TANJUNG BALAI – Rio Halasan Saut Tua Sitohang (29), warga Jalan Rajawali, Lingkungan I, Kelurahan Karang Anyer, Kecamatan Kisaran Timur, melaporkan oknum polisi Brigadir JAS ke Divisi Propam Mabes Polri atas dugaan penyelewengan uang sebesar Rp70.000.000 dan sebuah Surat Keterangan Tanah (SKT). Brigadir JAS yang bertugas di Polres Kota Madya Tanjung Balai juga diduga melibatkan istrinya, yang merupakan seorang ASN di Puskesmas Sei Kepayang, Kabupaten Asahan.
Kasus ini bermula dari pengambilan uang dan surat keterangan tanah milik Sehat Sitohang (85), kakek dari Rio Halasan. Sehat Sitohang diketahui memiliki tujuh anak (lima laki-laki dan dua perempuan), namun seluruh anaknya telah meninggal dunia. Rio Halasan adalah cucu dari anak tertua Sehat Sitohang dan merasa bertanggung jawab untuk melindungi hak-hak milik keluarganya.

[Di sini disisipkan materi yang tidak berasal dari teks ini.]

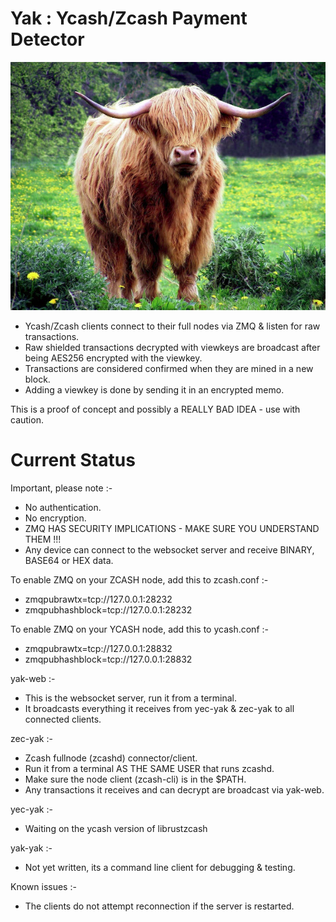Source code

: # Yak : Ycash/Zcash Payment Detector

![Go on, call me Fluffy one more time!](https://github.com/ChileBob/Yak/blob/main/images/yak-600x473.png?raw=true)

- Ycash/Zcash clients connect to their full nodes via ZMQ & listen for raw transactions.
- Raw shielded transactions decrypted with viewkeys are broadcast after being AES256 encrypted with the viewkey.
- Transactions are considered confirmed when they are mined in a new block.
- Adding a viewkey is done by sending it in an encrypted memo.

This is a proof of concept and possibly a REALLY BAD IDEA - use with caution.

# Current Status

Important, please note :- 
- No authentication.
- No encryption.
- ZMQ HAS SECURITY IMPLICATIONS - MAKE SURE YOU UNDERSTAND THEM !!!
- Any device can connect to the websocket server and receive BINARY, BASE64 or HEX data.

To enable ZMQ on your ZCASH node, add this to zcash.conf :-  
- zmqpubrawtx=tcp://127.0.0.1:28232
- zmqpubhashblock=tcp://127.0.0.1:28232

To enable ZMQ on your YCASH node, add this to ycash.conf :-  
- zmqpubrawtx=tcp://127.0.0.1:28832
- zmqpubhashblock=tcp://127.0.0.1:28832

yak-web :-
- This is the websocket server, run it from a terminal.
- It broadcasts everything it receives from yec-yak & zec-yak to all connected clients.

zec-yak :-
- Zcash fullnode (zcashd) connector/client.
- Run it from a terminal AS THE SAME USER that runs zcashd.
- Make sure the node client (zcash-cli) is in the $PATH.
- Any transactions it receives and can decrypt are broadcast via yak-web.

yec-yak :-
- Waiting on the ycash version of librustzcash

yak-yak :-
- Not yet written, its a command line client for debugging & testing.

Known issues :-
- The clients do not attempt reconnection if the server is restarted.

Dalam keterangannya, Rio mengungkapkan bahwa uang dan surat keterangan tanah tersebut diambil oleh istri Brigadir JAS atas perintah suaminya pada Senin (25/11/2024). Awalnya, istri Brigadir JAS mengambil uang sebesar Rp50.000.000 dan surat keterangan tanah dari ibu Rio, Eka Surya Manik. Pada hari yang sama, istri Brigadir JAS kembali meminta sisa uang sebesar Rp20.000.000 melalui telepon, yang kemudian ditransfer ke rekeningnya. Rio mengaku memiliki bukti transfer atas pengiriman uang tersebut.
“Sebenarnya, saya tidak ingin membawa kasus ini ke ranah hukum karena kami masih memiliki hubungan keluarga. Brigadir JAS adalah keponakan dari almarhum nenek saya, Silviana Siagian. Namun, karena tidak ada niat baik dari mereka untuk mengembalikan uang dan surat keterangan tanah, saya tidak punya pilihan lain selain menempuh jalur hukum,” ujar Rio saat ditemui di kantor kuasa hukumnya, Idrus Tanjung, SH., MH., Rabu (22/1/2025).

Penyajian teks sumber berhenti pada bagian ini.